Alison Owings (born June 17, 1944) is an American oral historian, journalist, and author. She is the author of Frauen: German Women Recall the Third Reich (1993), Hey, Waitress! The USA from the Other Side of the Tray (2002), Indian Voices: Listening to Native Americans (2011), and Mayor of the Tenderloin: Del Seymour's Journey from Living on the Streets to Fighting Homelessness in San Francisco (2024). Her work has been published by Rutgers University Press, the University of California Press, Heyday, and Beacon Press, and has been reviewed in outlets including The New York Times and the San Francisco Chronicle.

== Early life and education ==
Owings was born in Pasadena, California and grew up in New Jersey and Pennsylvania. She studied in Germany at University of Freiburg from 1964 to 1965 and earned a bachelor’s degree from American University in Washington, D.C., in 1966.

== Career ==
Owings's work often centers on communities whose voices are less represented in mainstream histories. Frauen: German Women Recall the Third Reich (Rutgers University Press, 1993) collected first-person accounts from German women during the Nazi era. She later published Hey, Waitress!

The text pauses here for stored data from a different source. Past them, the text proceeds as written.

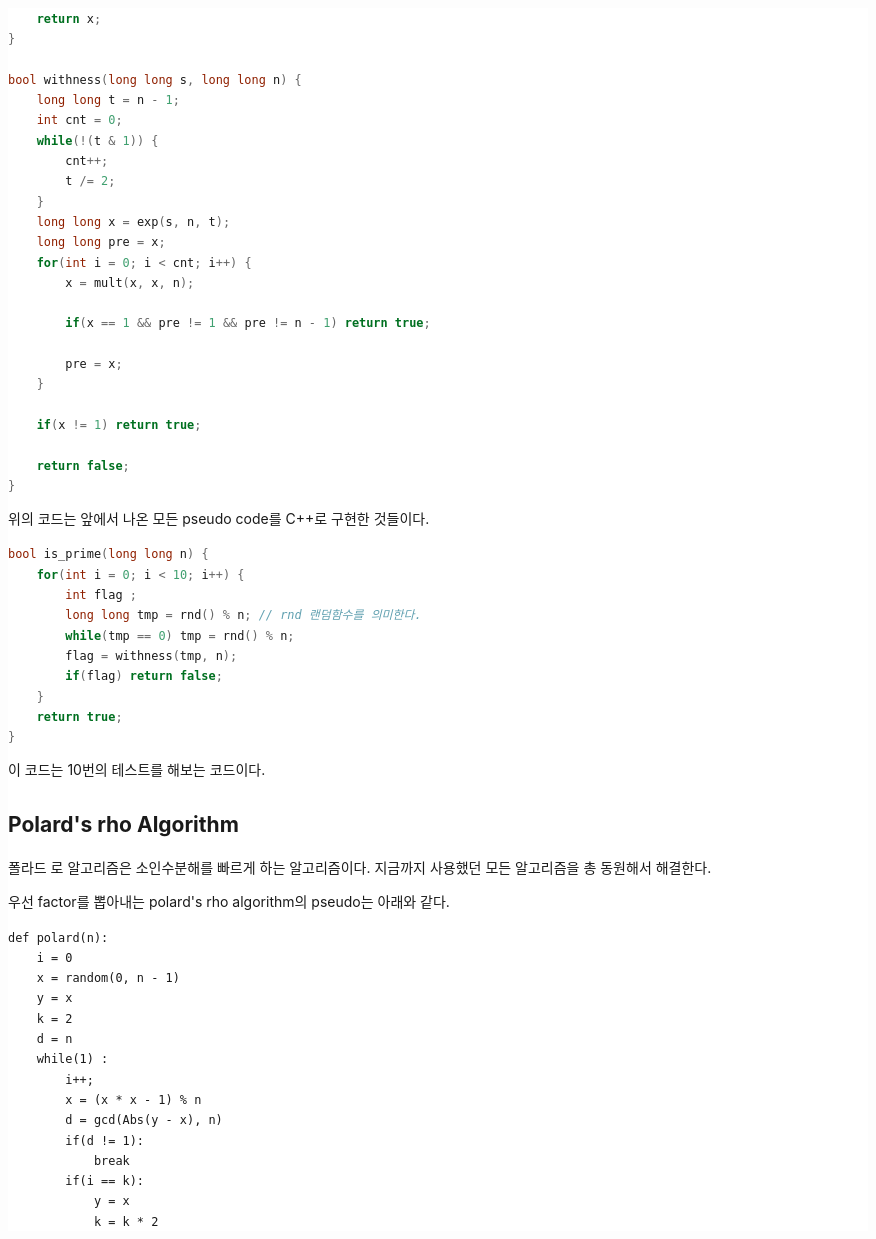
 ```cpp
    return x;
}

bool withness(long long s, long long n) {
    long long t = n - 1;
    int cnt = 0;
    while(!(t & 1)) {
        cnt++;
        t /= 2;
    }
    long long x = exp(s, n, t);
    long long pre = x;
    for(int i = 0; i < cnt; i++) {
        x = mult(x, x, n);
        
        if(x == 1 && pre != 1 && pre != n - 1) return true;
        
        pre = x;
    }
    
    if(x != 1) return true;
    
    return false;
}
```

위의 코드는 앞에서 나온 모든 pseudo code를 C++로 구현한 것들이다.

```cpp
bool is_prime(long long n) {
    for(int i = 0; i < 10; i++) {
        int flag ;
        long long tmp = rnd() % n; // rnd 랜덤함수를 의미한다.
        while(tmp == 0) tmp = rnd() % n;
        flag = withness(tmp, n);
        if(flag) return false;
    }
    return true;
}
```

이 코드는 10번의 테스트를 해보는 코드이다.

## Polard's rho Algorithm

 폴라드 로 알고리즘은 소인수분해를 빠르게 하는 알고리즘이다. 지금까지 사용했던 모든 알고리즘을 총 동원해서 해결한다.

 우선 factor를 뽑아내는 polard's rho algorithm의 pseudo는 아래와 같다.

```
def polard(n):
    i = 0
    x = random(0, n - 1)
    y = x
    k = 2
    d = n
    while(1) :
        i++;
        x = (x * x - 1) % n
        d = gcd(Abs(y - x), n)
        if(d != 1):
            break
        if(i == k):
            y = x
            k = k * 2
```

The USA from the Other Side of the Tray (University of California Press, 2002), based on interviews with waitresses across the United States.

Her book Indian Voices: Listening to Native Americans (Rutgers University Press, 2011) presented oral histories from Native American men and women across the country.

In 2024, Beacon Press published Mayor of the Tenderloin: Del Seymour's Journey from Living on the Streets to Fighting Homelessness in San Francisco, a biography of San Francisco community leader Del Seymour that recounts his experiences with homelessness in the Tenderloin and his founding of Code Tenderloin, a nonprofit offering job readiness programs in the city. Mayor of the Tenderloin was reviewed in the San Francisco Chronicle, which described it as “a richly satisfying tapestry” of Seymour’s life and the neighborhood. Booklist called it “a memorable biography” and noted that it “proves to be both entertaining and life-affirming.”

== Selected works ==

- The Wander Woman's Phrasebook: How to Meet or Avoid People in Three Romance Languages. Shameless Hussey Press, 1987. ISBN 9780915288533.
- Frauen: German Women Recall the Third Reich. Rutgers University Press, 1993. ISBN 9780813519920.
- Hey, Waitress! The USA from the Other Side of the Tray. University of California Press, 2002. ISBN 9780520217508.
- Indian Voices: Listening to Native Americans. Rutgers University Press, 2011. ISBN 9780813549651.
- Mayor of the Tenderloin. Beacon Press, 2024. ISBN 9780807020579.